イップス研究報告⑧

防衛本能とイップス② *すくみ(恐怖)反応 ・身構える・防御勢・恐怖に怯える

 イップスは、いつ起きるのか?ある研究機関の実験を引用させて頂きます。恐怖条件づけ・すくみ(恐怖)反応の実験結果です。マウスに対してブザー音の後に電気ショックを行った。これを何度か繰り返すとマウスはブザー音が聞こえたら、すくみ(恐怖)反応を示すようになる。恐怖条件づけ、すくみ(恐怖)反応の強さは繰り返すたびに増加する。これは、ブザー音の後に電気ショックが来るということを予測し身構え防御態勢をとっていることの表れです。恐怖条件づけ、すくみ(恐怖)反応は魚類、マウス、人間といった多くの生物で認められる普遍的な現象のようです。

問診

 右バッターの時だけイップスが起こるピッチャー。バント処理などでファーストに送球する時だけイップスが起こるピッチャー。バント処理などでサードに送球する時だけイップスが起こるピッチャー。ピッチャーに返球する時だけイップスが起こるキャッチャー。サーブの時だけイップスが起こる卓球選手。
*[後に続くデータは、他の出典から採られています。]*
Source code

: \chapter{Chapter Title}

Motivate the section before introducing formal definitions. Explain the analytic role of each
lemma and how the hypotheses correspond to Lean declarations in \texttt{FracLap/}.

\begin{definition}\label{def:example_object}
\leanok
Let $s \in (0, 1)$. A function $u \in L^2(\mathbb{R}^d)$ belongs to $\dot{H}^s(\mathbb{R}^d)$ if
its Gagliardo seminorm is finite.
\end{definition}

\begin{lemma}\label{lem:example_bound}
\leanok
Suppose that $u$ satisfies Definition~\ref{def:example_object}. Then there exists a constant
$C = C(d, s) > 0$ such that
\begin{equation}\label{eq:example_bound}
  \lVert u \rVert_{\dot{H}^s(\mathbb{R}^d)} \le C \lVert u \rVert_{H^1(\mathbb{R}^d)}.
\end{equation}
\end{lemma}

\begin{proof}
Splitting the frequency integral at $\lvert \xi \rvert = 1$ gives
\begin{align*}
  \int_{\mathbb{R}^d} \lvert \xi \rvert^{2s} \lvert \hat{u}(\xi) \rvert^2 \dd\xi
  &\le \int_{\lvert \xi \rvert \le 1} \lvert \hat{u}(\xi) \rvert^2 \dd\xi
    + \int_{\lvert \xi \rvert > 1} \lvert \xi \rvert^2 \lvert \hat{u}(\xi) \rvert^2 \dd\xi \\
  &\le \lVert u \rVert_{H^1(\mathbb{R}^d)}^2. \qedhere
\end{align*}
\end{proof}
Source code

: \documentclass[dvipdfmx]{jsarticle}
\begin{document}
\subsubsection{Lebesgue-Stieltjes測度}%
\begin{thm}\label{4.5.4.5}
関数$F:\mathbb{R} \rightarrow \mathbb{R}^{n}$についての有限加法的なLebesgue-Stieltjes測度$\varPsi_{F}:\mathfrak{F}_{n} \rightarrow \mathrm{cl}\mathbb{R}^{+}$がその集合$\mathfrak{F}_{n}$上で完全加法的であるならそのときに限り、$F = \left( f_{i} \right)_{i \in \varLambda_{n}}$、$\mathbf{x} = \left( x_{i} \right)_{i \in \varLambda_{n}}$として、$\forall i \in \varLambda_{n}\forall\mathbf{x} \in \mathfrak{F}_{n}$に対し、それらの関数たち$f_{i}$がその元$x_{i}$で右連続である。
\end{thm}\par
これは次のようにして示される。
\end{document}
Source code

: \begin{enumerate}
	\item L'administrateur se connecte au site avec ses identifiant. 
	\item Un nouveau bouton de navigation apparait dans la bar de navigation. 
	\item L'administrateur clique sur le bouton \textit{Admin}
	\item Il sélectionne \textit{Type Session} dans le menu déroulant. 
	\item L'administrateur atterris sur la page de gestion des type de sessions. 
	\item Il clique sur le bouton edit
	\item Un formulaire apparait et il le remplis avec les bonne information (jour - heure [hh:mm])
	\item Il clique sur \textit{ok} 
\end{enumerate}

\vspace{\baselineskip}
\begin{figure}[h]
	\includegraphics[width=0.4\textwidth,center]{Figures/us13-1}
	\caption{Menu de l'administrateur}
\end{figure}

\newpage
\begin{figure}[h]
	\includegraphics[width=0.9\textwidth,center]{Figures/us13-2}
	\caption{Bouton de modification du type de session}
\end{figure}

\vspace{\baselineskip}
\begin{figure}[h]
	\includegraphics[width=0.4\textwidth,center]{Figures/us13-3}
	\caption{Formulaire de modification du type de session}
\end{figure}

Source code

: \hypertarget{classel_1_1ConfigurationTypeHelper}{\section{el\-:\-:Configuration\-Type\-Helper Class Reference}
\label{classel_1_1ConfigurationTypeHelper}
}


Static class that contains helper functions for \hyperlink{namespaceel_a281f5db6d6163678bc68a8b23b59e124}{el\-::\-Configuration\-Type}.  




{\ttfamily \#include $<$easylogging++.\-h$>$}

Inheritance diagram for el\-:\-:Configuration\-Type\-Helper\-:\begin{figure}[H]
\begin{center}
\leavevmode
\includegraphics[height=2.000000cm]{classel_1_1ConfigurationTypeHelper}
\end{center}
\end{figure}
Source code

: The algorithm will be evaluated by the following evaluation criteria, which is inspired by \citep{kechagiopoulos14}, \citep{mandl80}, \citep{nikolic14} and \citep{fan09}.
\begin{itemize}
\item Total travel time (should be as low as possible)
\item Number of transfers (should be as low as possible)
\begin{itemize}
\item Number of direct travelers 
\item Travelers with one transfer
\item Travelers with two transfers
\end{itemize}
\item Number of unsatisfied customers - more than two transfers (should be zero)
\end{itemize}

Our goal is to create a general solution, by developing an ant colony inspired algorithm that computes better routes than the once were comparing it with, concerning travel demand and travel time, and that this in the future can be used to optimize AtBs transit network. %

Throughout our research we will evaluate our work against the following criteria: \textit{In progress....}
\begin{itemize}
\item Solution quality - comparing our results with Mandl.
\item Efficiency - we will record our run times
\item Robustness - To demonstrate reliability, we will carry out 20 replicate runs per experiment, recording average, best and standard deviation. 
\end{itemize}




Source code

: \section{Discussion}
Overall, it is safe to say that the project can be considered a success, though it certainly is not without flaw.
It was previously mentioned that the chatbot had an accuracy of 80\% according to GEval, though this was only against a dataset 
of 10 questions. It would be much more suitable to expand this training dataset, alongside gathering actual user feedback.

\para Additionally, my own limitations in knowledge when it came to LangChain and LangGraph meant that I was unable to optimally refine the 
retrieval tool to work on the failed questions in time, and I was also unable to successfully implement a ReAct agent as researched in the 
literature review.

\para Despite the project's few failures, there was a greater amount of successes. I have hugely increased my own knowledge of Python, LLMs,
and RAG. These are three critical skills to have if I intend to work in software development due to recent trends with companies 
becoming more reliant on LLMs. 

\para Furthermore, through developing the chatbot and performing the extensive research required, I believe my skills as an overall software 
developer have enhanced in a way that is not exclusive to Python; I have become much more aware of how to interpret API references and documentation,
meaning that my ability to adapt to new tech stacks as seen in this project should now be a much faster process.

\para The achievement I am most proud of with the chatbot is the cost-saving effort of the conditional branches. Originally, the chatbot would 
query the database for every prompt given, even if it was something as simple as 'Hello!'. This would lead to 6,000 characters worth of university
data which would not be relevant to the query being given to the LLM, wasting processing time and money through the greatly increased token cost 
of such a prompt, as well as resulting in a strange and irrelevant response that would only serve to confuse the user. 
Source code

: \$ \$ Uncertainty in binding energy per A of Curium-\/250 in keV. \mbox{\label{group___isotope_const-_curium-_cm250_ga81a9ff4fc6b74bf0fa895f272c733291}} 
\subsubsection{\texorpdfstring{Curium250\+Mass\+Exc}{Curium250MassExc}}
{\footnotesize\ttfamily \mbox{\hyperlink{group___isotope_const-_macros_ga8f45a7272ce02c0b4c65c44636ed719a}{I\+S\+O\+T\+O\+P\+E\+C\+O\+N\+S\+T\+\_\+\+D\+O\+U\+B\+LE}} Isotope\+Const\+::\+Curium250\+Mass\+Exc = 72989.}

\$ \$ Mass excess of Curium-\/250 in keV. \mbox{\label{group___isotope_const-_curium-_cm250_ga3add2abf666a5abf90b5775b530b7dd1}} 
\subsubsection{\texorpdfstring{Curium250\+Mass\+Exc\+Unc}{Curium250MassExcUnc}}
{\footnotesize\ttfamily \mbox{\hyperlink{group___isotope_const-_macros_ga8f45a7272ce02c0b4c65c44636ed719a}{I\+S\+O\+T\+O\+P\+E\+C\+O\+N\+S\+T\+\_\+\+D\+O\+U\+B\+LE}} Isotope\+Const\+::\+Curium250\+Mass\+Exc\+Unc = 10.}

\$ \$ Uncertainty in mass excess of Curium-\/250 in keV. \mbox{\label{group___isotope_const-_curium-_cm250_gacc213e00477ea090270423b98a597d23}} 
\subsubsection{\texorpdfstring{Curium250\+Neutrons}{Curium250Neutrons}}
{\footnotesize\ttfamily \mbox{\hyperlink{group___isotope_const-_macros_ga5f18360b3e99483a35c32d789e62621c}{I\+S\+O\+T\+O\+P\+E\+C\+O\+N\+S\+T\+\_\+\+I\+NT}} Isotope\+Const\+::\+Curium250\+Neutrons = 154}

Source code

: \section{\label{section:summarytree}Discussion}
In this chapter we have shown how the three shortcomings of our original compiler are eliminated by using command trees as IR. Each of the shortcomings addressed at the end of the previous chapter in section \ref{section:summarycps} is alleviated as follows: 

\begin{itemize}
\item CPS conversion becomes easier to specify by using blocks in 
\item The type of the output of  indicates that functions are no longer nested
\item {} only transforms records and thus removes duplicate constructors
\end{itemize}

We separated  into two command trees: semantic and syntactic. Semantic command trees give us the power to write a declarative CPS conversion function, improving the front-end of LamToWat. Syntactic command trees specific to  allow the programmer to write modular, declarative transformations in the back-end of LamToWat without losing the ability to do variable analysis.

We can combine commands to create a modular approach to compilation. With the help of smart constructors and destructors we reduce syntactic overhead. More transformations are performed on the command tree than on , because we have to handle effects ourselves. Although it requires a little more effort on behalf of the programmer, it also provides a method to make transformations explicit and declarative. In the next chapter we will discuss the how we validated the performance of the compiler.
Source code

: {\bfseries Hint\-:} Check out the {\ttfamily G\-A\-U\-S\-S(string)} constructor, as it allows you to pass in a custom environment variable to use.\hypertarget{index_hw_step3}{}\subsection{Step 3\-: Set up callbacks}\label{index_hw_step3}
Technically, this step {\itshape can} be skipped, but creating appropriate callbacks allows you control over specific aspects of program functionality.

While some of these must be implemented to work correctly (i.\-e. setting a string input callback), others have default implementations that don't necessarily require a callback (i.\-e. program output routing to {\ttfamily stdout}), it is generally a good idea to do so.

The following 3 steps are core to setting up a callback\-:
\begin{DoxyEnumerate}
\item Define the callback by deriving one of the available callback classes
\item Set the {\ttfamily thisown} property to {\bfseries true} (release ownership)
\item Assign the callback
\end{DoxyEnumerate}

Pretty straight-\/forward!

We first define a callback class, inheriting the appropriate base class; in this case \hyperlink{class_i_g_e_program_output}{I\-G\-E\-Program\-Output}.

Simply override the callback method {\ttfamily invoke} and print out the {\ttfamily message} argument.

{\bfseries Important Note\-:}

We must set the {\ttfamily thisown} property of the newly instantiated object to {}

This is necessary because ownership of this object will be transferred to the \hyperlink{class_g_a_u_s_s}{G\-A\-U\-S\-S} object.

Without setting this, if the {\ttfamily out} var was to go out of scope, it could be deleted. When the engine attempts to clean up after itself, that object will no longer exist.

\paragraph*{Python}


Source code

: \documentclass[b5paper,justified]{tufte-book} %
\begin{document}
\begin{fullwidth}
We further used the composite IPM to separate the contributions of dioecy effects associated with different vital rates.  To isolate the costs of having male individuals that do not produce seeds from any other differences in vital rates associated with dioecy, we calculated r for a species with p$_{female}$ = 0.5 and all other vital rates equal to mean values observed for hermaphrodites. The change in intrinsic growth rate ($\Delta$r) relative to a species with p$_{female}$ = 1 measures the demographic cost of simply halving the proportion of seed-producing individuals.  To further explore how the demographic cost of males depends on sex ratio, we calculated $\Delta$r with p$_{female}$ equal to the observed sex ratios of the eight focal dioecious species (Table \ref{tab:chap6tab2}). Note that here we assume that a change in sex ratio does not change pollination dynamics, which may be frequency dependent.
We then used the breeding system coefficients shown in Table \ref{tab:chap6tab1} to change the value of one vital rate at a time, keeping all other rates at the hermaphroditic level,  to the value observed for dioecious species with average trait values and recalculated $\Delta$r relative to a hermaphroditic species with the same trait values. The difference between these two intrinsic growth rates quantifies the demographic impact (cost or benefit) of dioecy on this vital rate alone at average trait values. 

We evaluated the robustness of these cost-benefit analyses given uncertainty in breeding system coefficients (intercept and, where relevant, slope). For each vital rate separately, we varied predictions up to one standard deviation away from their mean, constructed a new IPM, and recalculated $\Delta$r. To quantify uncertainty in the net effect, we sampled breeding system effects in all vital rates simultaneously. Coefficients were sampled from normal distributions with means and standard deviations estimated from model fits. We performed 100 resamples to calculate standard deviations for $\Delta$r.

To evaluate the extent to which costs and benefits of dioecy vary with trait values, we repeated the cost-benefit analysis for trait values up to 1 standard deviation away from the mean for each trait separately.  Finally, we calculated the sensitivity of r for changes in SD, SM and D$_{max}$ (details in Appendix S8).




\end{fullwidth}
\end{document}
パターの時だけイップスが起こるゴルファー。PKの時だけイップスの起こるサッカー選手。ボールは投げられるがダーツが投げられないダーツの選手。練習では起こらず試合の時だけイップスの起こる選手。怖い先輩相手の時だけイップスが起こる選手。監督・コーチに見られている時だけイップスが起こる選手。

 その行為だけ恐怖条件づけされていて、すくみ(恐怖)反応が起こるのかも知れません。行為そのものがブザーの役割をしているのです。送球全般でイップスが起こる選手は、送球そのものが恐怖条件づけられています。素振りは出来るがボールを打とうとするとイップスが起こるゴルファーも同じです。

 

問診

 右バッターの時だけブザーが鳴りイップスのスイッチがNOになるピッチャー。バント処理などでファーストに送球する時だけブザーが鳴りイップスのスイッチがONになるピッチャー。サーブの時だけブザーが鳴りイップスのスイッチがNOになる卓球選手。また球場・体育館・競技場に行くだけでブザーが鳴りイップスのスイッチがONになる選手がいたり、家を出て球場・体育館・競技場に向かっている時に早々とブザーがなってしまう選手もいると思います

 一度の失敗では条件づけされなくても、次は失敗出来ないと強く思い再度失敗してしまう。気持ちは焦りパニックの状態でもう一度失敗してしまう。それは恐怖体験となり心にトラウマとして残ります。それと同時にその行為が条件づけされイップスを発動させるブザーが出来るのです。

 ボールを投げる時、リリースの瞬間にイップスが起きているのではなく、少なくとも投げる行為自体がイップスで、その行為が始まった時点から起きていると考えられます。リリースの瞬間が気になるのはよく分かりますが、貯まった運動エネルギーを最終的にボールに伝える瞬間がリリースに過ぎません。リリースの瞬間だけを見るのか、全体像を見るのかでイップス改善のアプローチは、まったく違うものになってくると思います。